Hay una cadena ininterrumpida de la vida
de la Iglesia, de la proclamación de la Palabra de Dios, de la celebración de
los sacramentos, que llega hasta nosotros y que llamamos Tradición. Esta nos da
la seguridad de que lo que creemos es el mensaje original de Cristo, predicado
por los Apóstoles. El núcleo del anuncio primordial es el acontecimiento de la
Muerte y Resurrección del Señor, de donde brota toda la herencia de la fe. El
Concilio dice: “La predicación apostólica, que está expuesta de un modo
especial en los libros inspirados, debía conservarse hasta el fin de los
tiempos por una sucesión continua” (Const. Dogm. Dei Verbum, 8).
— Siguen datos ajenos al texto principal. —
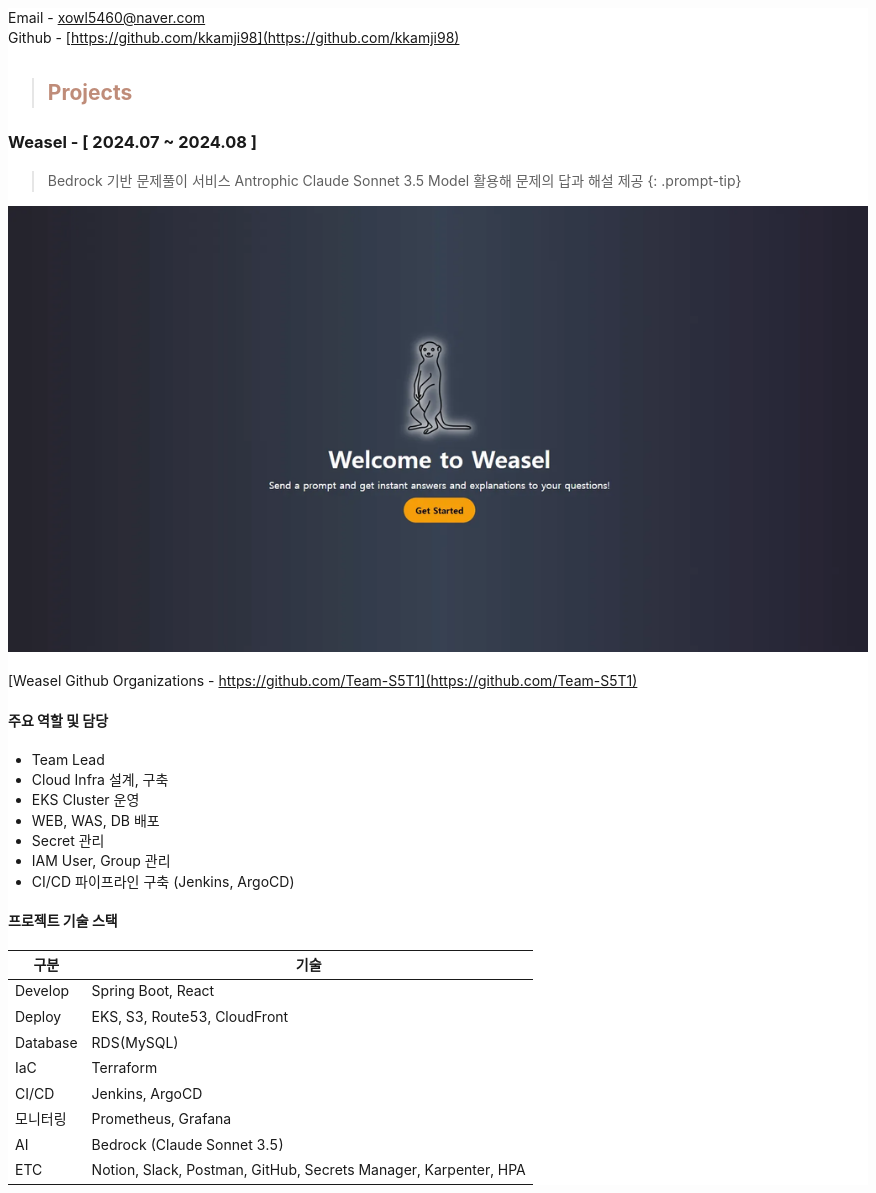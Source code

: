 Email - <xowl5460@naver.com>  
Github - [https://github.com/kkamji98](https://github.com/kkamji98)

> ## <span style="color:#BF8C79">Projects</span>

### Weasel - [ 2024.07 ~ 2024.08 ]

> Bedrock 기반 문제풀이 서비스
> Antrophic Claude Sonnet 3.5 Model 활용해 문제의 답과 해설 제공
{: .prompt-tip}

![banner](/assets/img/project/weasel/banner.webp)

[Weasel Github Organizations - https://github.com/Team-S5T1](https://github.com/Team-S5T1)

#### 주요 역할 및 담당

- Team Lead
- Cloud Infra 설계, 구축
- EKS Cluster 운영
- WEB, WAS, DB 배포
- Secret 관리
- IAM User, Group 관리
- CI/CD 파이프라인 구축 (Jenkins, ArgoCD)

#### 프로젝트 기술 스택

| 구분     | 기술                                                            |
| -------- | --------------------------------------------------------------- |
| Develop  | Spring Boot, React                                              |
| Deploy   | EKS, S3, Route53, CloudFront                                    |
| Database | RDS(MySQL)                                                      |
| IaC      | Terraform                                                       |
| CI/CD    | Jenkins, ArgoCD                                                 |
| 모니터링 | Prometheus, Grafana                                             |
| AI       | Bedrock (Claude Sonnet 3.5)                                     |
| ETC      | Notion, Slack, Postman, GitHub, Secrets Manager, Karpenter, HPA |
Por lo tanto, si la Biblia contiene la
Palabra de Dios, la Tradición de la Iglesia la conserva y la transmite
fielmente, para que las personas de todos los tiempos puedan acceder a sus
inmensos recursos y enriquecerse con sus tesoros de gracia. Por eso la Iglesia,
“en su doctrina, en su vida y en su culto transmite a todas las generaciones
todo lo que ella es, todo lo que ella cree” (ibid.).
Por último, quiero destacar que es en
la comunidad eclesial donde la fe personal crece y madura. Es interesante notar
cómo en el Nuevo Testamento, la palabra “santos” se refiere a los cristianos
como un todo, y por cierto no todos tenían las cualidades para ser declarados
santos por la Iglesia. ¿Qué se quería indicar, pues, con este término? El hecho
es que los que tenían y habían vivido la fe en Cristo resucitado, fueron
llamados a convertirse en un punto de referencia para todos los demás,
poniéndolos así en contacto con la Persona y con el Mensaje de Jesús, que
revela el rostro del Dios vivo.
Y esto también vale para nosotros: un
cristiano que se deja guiar y formar poco a poco por la fe de la Iglesia, a
pesar de sus debilidades, sus limitaciones y sus dificultades, se vuelve como
una ventana abierta a la luz del Dios vivo, que recibe esta luz y la transmite
al mundo. El beato Juan Pablo II en la encíclica Redemptoris Missio afirmó que
“la misión renueva la Iglesia, refuerza la fe y la identidad cristiana, da
nuevo entusiasmo y nuevas motivaciones. ¡La fe se fortalece dándola!” (n. 2).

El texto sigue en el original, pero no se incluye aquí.